If I could only teach one vocational principle to young pastors-to-be, it would probably be this.
Learn how to pay the bills outside of your pastoral salary. You’ll probably need it.
Whether you want to be a church planter or pastor an existing church, it’s likely you’ll spend at least some of your pastoral ministry being bivocational.
Bivocational ministers (pastors who work outside the church to provide most or all of their household income) may be the most under-appreciated and overlooked leaders in the church.
Here are 9 realities and trends I have picked up from my research, observations, and conversations with dozens of bivocational pastors.
1. Bivocational Ministry Is Not Rare
A large percentage of pastors are bivocational. Always have been.
If you’ve spent your ministry as a staff pastor, or if you live and minister where there are plenty of large churches around, it’s easy to think that full-time, multi-staff churches are normal, even typical.
They’re not.
Even in places where large, full-time, multi-staff churches are normal now, their numbers will be decreasing in the coming years.
2. Bivocational Ministry Is Becoming More Common
Bivocational ministry is how a large and growing number of the world’s churches are pastored. Even in the United States, their number is increasing at a rapid rate as the size of existing churches continues to decline and new church plants pop up.

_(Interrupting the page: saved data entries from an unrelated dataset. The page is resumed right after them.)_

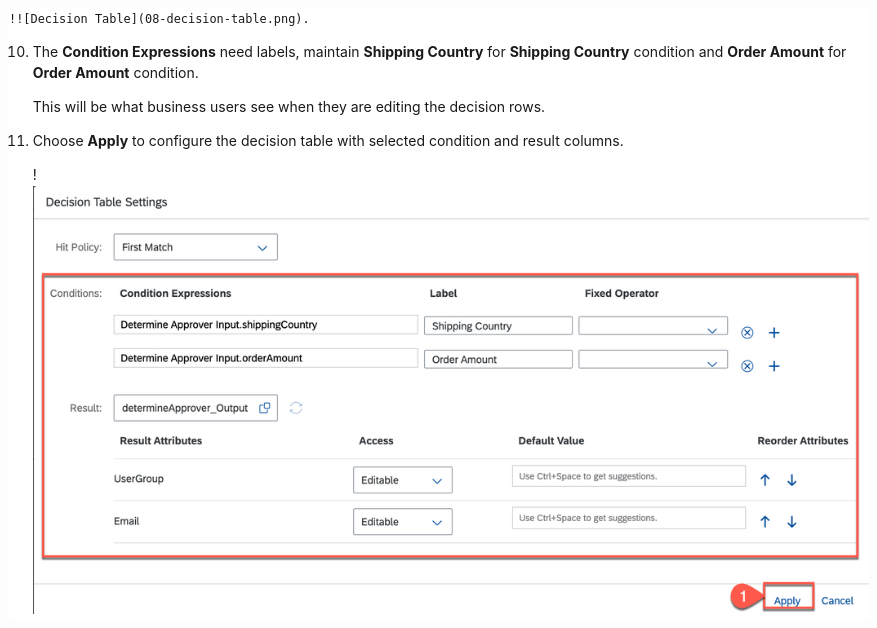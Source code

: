     !![Decision Table](08-decision-table.png).

10. The **Condition Expressions** need labels, maintain **Shipping Country** for **Shipping Country** condition and **Order Amount** for **Order Amount** condition.

    This will be what business users see when they are editing the decision rows.

11. Choose **Apply** to configure the decision table with selected condition and result columns.

    !![Decision Table Settings](decision-table-settings.png)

According to the 2015 Faith Communities Today survey, fewer than two-thirds (62.2 percent) of U.S. churches have a full-time pastor. That’s down from 71.4 percent in 2010. (Click here for more info from Facts & Trends.)
3. A Bivocational Pastor Is Not Half A Pastor
At a recent church-planters conference, Hugh Halter pointed out that, when 1 Timothy tells us “elders who direct the affairs of the church well are worthy of double honor,” it’s not because pastors are more important than others.

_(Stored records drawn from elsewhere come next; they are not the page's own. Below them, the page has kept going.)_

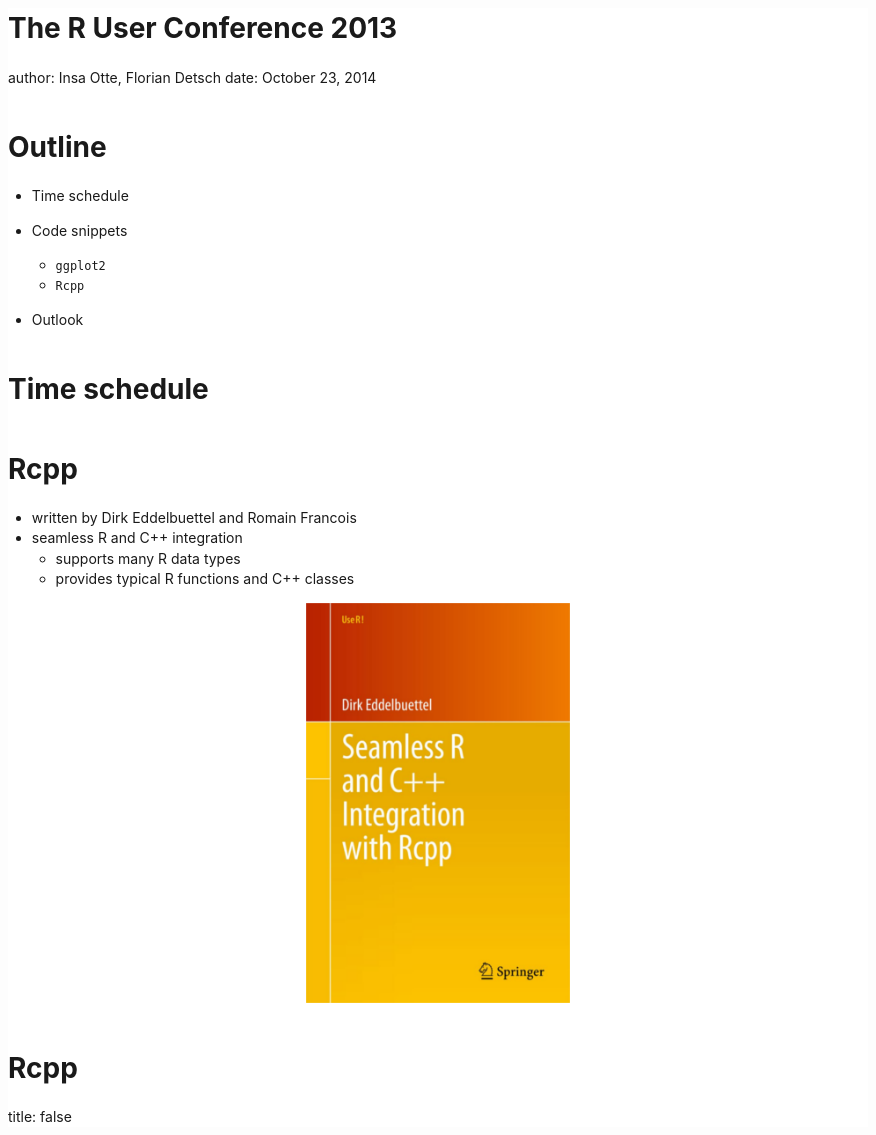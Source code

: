 The R User Conference 2013
========================================================
author: Insa Otte, Florian Detsch
date: October 23, 2014

Outline
========================================================

* Time schedule

* Code snippets
  + `ggplot2`
  + `Rcpp`
  
* Outlook

Time schedule
========================================================

Rcpp
========================================================

* written by Dirk Eddelbuettel and Romain Francois
* seamless R and C++ integration
  + supports many R data types
  + provides typical R functions and C++ classes  

<center> <img src="figures/seamless_scl.png" alt="seamless.png" height="400"> </center>

Rcpp
========================================================
title: false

Bivocational ministry was so universal for leaders in the early church, according to Halter, that the believers were encouraged to give an extra blessing to those who were making such extraordinary sacrifices for the church body.
Double the sacrifice, double the honor.
4. Bivocationality Is Not A Problem That Needs Fixing
The Apostle Paul was a bivocational pastor. In fact, some people still refer to bivocational pastors as tentmakers because it was Paul’s profession.